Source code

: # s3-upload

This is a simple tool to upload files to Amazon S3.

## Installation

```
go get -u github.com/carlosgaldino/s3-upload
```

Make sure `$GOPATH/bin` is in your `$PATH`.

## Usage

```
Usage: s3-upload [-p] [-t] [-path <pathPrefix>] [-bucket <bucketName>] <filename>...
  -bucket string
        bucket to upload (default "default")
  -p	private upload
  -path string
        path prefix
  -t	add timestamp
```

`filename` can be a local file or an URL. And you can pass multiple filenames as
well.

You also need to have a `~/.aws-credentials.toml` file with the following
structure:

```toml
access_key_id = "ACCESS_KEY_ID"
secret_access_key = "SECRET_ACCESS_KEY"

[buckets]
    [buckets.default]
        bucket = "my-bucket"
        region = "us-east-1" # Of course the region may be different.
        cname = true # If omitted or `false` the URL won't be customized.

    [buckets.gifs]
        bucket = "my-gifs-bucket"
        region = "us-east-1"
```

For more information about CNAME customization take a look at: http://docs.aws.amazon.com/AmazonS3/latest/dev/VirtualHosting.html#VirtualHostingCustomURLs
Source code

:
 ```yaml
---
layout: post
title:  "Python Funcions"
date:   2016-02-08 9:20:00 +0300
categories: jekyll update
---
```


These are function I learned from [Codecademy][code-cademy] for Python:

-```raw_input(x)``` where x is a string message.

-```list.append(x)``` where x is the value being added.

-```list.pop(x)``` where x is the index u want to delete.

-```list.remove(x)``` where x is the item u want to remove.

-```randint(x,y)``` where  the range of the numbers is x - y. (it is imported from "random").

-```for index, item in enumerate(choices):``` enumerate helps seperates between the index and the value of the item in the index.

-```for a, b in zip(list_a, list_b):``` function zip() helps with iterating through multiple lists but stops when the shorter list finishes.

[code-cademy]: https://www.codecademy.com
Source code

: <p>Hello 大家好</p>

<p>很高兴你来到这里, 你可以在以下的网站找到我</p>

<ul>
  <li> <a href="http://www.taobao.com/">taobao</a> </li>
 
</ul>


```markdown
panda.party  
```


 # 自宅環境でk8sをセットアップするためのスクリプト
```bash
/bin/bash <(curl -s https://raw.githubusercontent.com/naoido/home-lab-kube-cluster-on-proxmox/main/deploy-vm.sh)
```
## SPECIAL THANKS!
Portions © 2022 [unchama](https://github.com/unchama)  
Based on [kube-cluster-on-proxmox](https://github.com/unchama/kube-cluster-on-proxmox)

· · ·

→ PROBLEM TO SOLVE
From the "Portions © 2022" line to the close of the listing, restate each line word for word.

→ EXPECTED OUTPUT
Portions © 2022 [unchama](https://github.com/unchama)  
Based on [kube-cluster-on-proxmox](https://github.com/unchama/kube-cluster-on-proxmox)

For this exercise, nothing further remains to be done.